▶ [The input]:
☆ ☆ ☆ ☆ ☆ ☆ ☆

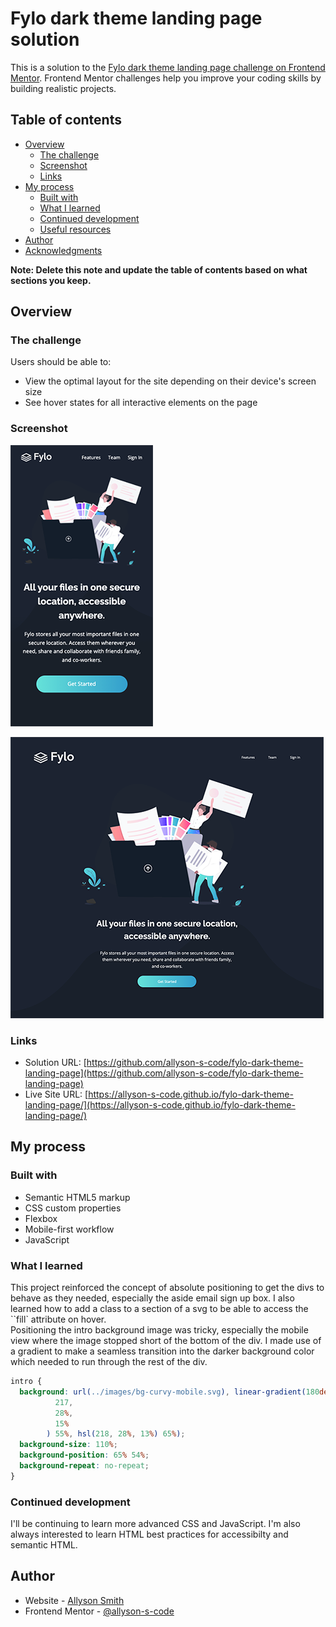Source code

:# Fylo dark theme landing page solution

This is a solution to the [Fylo dark theme landing page challenge on Frontend Mentor](https://www.frontendmentor.io/challenges/fylo-dark-theme-landing-page-5ca5f2d21e82137ec91a50fd). Frontend Mentor challenges help you improve your coding skills by building realistic projects.

## Table of contents

- [Overview](#overview)
  - [The challenge](#the-challenge)
  - [Screenshot](#screenshot)
  - [Links](#links)
- [My process](#my-process)
  - [Built with](#built-with)
  - [What I learned](#what-i-learned)
  - [Continued development](#continued-development)
  - [Useful resources](#useful-resources)
- [Author](#author)
- [Acknowledgments](#acknowledgments)

**Note: Delete this note and update the table of contents based on what sections you keep.**

## Overview

### The challenge

Users should be able to:

- View the optimal layout for the site depending on their device's screen size
- See hover states for all interactive elements on the page

### Screenshot

![Fylo-Mobile View](./images/screenshot-mobile.png)

![Fylo-Desktop View](./images/screenshot-desktop.png)

### Links

- Solution URL: [https://github.com/allyson-s-code/fylo-dark-theme-landing-page](https://github.com/allyson-s-code/fylo-dark-theme-landing-page)
- Live Site URL: [https://allyson-s-code.github.io/fylo-dark-theme-landing-page/](https://allyson-s-code.github.io/fylo-dark-theme-landing-page/)

## My process

### Built with

- Semantic HTML5 markup
- CSS custom properties
- Flexbox
- Mobile-first workflow
- JavaScript

### What I learned

This project reinforced the concept of absolute positioning to get the divs to behave as they needed, especially the aside email sign up box. I also learned how to add a class to a section of a svg to be able to access the ``fill` attribute on hover.  
Positioning the intro background image was tricky, especially the mobile view where the image stopped short of the bottom of the div. I made use of a gradient to make a seamless transition into the darker background color which needed to run through the rest of the div.

```css
intro {
  background: url(../images/bg-curvy-mobile.svg), linear-gradient(180deg, hsl(
          217,
          28%,
          15%
        ) 55%, hsl(218, 28%, 13%) 65%);
  background-size: 110%;
  background-position: 65% 54%;
  background-repeat: no-repeat;
}
```

### Continued development

I'll be continuing to learn more advanced CSS and JavaScript. I'm also always interested to learn HTML best practices for accessibilty and semantic HTML.

## Author

- Website - [Allyson Smith](https://allyson-s-code.github.io/Web-Dev-Portfolio/)
- Frontend Mentor - [@allyson-s-code](https://www.frontendmentor.io/profile/allyson-s-code)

☆ ☆ ☆ ☆ ☆ ☆ ☆

Exactly as written above, print every record, and keep the pictures out.

▶ [Solution to this task]:
Source code

:# Fylo dark theme landing page solution

This is a solution to the [Fylo dark theme landing page challenge on Frontend Mentor](https://www.frontendmentor.io/challenges/fylo-dark-theme-landing-page-5ca5f2d21e82137ec91a50fd). Frontend Mentor challenges help you improve your coding skills by building realistic projects.

## Table of contents

- [Overview](#overview)
  - [The challenge](#the-challenge)
  - [Screenshot](#screenshot)
  - [Links](#links)
- [My process](#my-process)
  - [Built with](#built-with)
  - [What I learned](#what-i-learned)
  - [Continued development](#continued-development)
  - [Useful resources](#useful-resources)
- [Author](#author)
- [Acknowledgments](#acknowledgments)

**Note: Delete this note and update the table of contents based on what sections you keep.**

## Overview

### The challenge

Users should be able to:

- View the optimal layout for the site depending on their device's screen size
- See hover states for all interactive elements on the page

### Screenshot

![Fylo-Mobile View](./images/screenshot-mobile.png)

![Fylo-Desktop View](./images/screenshot-desktop.png)

### Links

- Solution URL: [https://github.com/allyson-s-code/fylo-dark-theme-landing-page](https://github.com/allyson-s-code/fylo-dark-theme-landing-page)
- Live Site URL: [https://allyson-s-code.github.io/fylo-dark-theme-landing-page/](https://allyson-s-code.github.io/fylo-dark-theme-landing-page/)

## My process

### Built with

- Semantic HTML5 markup
- CSS custom properties
- Flexbox
- Mobile-first workflow
- JavaScript

### What I learned

This project reinforced the concept of absolute positioning to get the divs to behave as they needed, especially the aside email sign up box. I also learned how to add a class to a section of a svg to be able to access the ``fill` attribute on hover.  
Positioning the intro background image was tricky, especially the mobile view where the image stopped short of the bottom of the div. I made use of a gradient to make a seamless transition into the darker background color which needed to run through the rest of the div.

```css
intro {
  background: url(../images/bg-curvy-mobile.svg), linear-gradient(180deg, hsl(
          217,
          28%,
          15%
        ) 55%, hsl(218, 28%, 13%) 65%);
  background-size: 110%;
  background-position: 65% 54%;
  background-repeat: no-repeat;
}
```

### Continued development

I'll be continuing to learn more advanced CSS and JavaScript. I'm also always interested to learn HTML best practices for accessibilty and semantic HTML.

## Author

- Website - [Allyson Smith](https://allyson-s-code.github.io/Web-Dev-Portfolio/)
- Frontend Mentor - [@allyson-s-code](https://www.frontendmentor.io/profile/allyson-s-code)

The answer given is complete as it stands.